THE INPUT:
◇ ◇ ◇

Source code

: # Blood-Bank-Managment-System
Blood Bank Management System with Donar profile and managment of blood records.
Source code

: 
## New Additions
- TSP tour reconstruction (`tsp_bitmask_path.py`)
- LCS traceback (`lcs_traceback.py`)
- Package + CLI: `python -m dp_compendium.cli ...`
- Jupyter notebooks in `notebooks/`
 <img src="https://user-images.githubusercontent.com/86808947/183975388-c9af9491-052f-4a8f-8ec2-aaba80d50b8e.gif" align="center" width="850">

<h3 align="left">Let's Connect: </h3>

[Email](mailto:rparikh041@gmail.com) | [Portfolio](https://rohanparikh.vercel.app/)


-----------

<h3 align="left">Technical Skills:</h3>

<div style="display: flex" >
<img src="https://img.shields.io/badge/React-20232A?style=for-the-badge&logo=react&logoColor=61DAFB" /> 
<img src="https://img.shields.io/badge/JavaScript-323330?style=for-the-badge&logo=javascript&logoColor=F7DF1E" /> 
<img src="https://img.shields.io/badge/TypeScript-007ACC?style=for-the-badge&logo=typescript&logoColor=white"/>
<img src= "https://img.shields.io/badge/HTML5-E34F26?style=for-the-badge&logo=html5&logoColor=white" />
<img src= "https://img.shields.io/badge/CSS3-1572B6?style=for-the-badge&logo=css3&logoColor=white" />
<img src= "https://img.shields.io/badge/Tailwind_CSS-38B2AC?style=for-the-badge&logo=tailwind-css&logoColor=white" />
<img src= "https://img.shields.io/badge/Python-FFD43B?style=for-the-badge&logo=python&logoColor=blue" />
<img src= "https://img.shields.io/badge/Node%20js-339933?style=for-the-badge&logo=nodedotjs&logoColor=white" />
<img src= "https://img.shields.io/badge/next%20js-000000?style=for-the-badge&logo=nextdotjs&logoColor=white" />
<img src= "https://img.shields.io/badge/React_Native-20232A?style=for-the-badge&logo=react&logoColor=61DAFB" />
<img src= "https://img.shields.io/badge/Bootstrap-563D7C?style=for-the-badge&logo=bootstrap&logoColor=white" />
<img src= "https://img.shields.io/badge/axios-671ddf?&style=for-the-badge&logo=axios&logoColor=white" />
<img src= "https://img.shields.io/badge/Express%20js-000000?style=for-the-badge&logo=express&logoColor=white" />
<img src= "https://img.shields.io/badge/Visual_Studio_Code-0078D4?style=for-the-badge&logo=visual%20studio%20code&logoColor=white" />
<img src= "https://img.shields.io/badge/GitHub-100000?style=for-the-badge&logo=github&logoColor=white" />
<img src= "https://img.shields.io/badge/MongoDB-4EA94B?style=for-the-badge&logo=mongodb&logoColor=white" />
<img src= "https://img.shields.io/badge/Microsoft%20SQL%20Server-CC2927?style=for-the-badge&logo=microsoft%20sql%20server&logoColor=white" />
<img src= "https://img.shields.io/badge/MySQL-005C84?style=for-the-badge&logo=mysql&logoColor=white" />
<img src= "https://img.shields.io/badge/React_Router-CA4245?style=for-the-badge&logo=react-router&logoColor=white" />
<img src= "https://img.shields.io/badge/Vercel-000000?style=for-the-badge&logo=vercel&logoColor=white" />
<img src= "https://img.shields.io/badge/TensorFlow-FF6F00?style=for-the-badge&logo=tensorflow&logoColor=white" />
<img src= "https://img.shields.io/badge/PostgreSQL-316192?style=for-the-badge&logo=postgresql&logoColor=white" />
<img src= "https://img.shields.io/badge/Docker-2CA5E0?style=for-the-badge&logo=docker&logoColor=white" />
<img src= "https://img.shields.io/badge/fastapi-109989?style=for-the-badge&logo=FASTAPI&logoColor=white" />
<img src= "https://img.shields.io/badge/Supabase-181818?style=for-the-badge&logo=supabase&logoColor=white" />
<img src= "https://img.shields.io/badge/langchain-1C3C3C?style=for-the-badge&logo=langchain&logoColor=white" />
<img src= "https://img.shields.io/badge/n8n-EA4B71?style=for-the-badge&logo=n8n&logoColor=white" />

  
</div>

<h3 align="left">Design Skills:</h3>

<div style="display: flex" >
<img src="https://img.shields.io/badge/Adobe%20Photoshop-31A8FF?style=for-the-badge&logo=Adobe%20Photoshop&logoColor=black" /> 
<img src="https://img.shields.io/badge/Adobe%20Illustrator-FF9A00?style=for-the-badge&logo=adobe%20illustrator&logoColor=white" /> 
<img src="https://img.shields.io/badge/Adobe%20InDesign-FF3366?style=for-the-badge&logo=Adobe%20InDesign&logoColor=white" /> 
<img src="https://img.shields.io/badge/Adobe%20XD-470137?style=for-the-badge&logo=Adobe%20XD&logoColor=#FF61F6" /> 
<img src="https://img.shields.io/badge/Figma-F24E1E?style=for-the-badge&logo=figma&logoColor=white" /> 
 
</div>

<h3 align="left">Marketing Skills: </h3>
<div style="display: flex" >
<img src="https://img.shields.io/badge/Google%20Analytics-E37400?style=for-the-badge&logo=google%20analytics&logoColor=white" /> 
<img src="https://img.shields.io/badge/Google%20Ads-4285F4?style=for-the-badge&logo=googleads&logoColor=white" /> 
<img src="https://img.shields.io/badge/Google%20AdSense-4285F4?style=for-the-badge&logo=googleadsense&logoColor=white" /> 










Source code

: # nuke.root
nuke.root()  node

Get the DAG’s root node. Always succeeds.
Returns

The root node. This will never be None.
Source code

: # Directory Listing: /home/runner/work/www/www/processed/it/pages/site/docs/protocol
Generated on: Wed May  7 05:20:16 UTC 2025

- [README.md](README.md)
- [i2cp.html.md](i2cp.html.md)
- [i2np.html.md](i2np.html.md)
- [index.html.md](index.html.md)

◇ ◇ ◇

Find "Generated on: Wed" in the data above, then repeat that line and all lines after it exactly, ending with the final line.

Generated on: Wed May  7 05:20:16 UTC 2025

- [README.md](README.md)
- [i2cp.html.md](i2cp.html.md)
- [i2np.html.md](i2np.html.md)
- [index.html.md](index.html.md)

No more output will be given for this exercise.